Gorgeous picture of him!









Way to go Mas!


----------



## Amaruq (Aug 29, 2001)

I love the camouflage commando Cuz in the leaves.







NIce pictures! Congrats!!


----------



## JeanKBBMMMAAN (May 11, 2005)

Of course he did! SUPER SENIOR!!!!







Congrats! Beautiful pictures. 

YES-ruq-


----------



## Halen (Feb 16, 2007)

Good Lord, he's a looker! He would of had my vote! Congrats!


----------



## derby98 (Feb 9, 2008)

Well Done Mas!


----------



## GSD10 (May 20, 2007)

Aww shucks!







Thanks everyone, I of course am totally bias when it comes to my boy, but I was so excited to get the email that he won, and for a good cause too! 

Ah yes Orange Cuz a special delivery from KC was used to lure Mas into the leaves.
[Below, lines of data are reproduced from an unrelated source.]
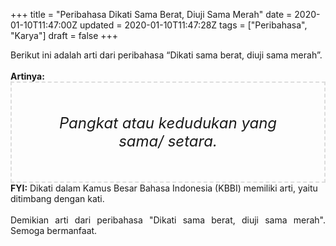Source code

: +++
title = "Peribahasa Dikati Sama Berat, Diuji Sama Merah"
date = 2020-01-10T11:47:00Z
updated = 2020-01-10T11:47:28Z
tags = ["Peribahasa", "Karya"]
draft = false
+++

<div dir="ltr" style="text-align: left;" trbidi="on"><div style="text-align: justify;">Berikut ini adalah arti dari peribahasa “Dikati sama berat, diuji sama merah”.</div><br /><div style="text-align: justify;"><b>Artinya:</b></div><div style="border: 2px dashed #ddd; font-size: 24px; height: auto; margin: 0 auto; padding: 50px; text-align: center; width: auto;"><i>Pangkat atau kedudukan yang sama/ setara.</i></div><b>FYI:</b> Dikati dalam Kamus Besar Bahasa Indonesia (KBBI) memiliki arti, yaitu ditimbang dengan kati.<br /><br /><div style="text-align: justify;">Demikian arti dari peribahasa "Dikati sama berat, diuji sama merah". Semoga bermanfaat.</div></div>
Actually I was so suprised that he was looking at the camera and NOT the Cuz


----------



## Lola1969 (Mar 6, 2007)

Well, the competition is pretty much over once a GSD enters it!

WONDERFUL pics! So handsome!


----------



## Kayos and Havoc (Oct 17, 2002)

> Originally Posted By: AmaruqI love the camouflage commando Cuz in the leaves.



















Is that the one Gala is looking for???









Beautiful picks of your handsome guy and congrats on the wins!!!


----------



## hipster36 (Jul 15, 2003)

> Originally Posted By: AmaruqI love the camouflage commando Cuz in the leaves.
> 
> 
> 
> ...


lol, noticed that too!







GREAT pics. Congrats Damasio!


----------



## CertainlySpoiled (Dec 2, 2007)

Mas is definitly a handsome boy!


----------



## arycrest (Feb 28, 2006)

WAY TO GO MAS!!!

Beautiful pictures!!!


----------



## Cassidy's Mom (Mar 30, 2003)

Wow, beautiful pics!


----------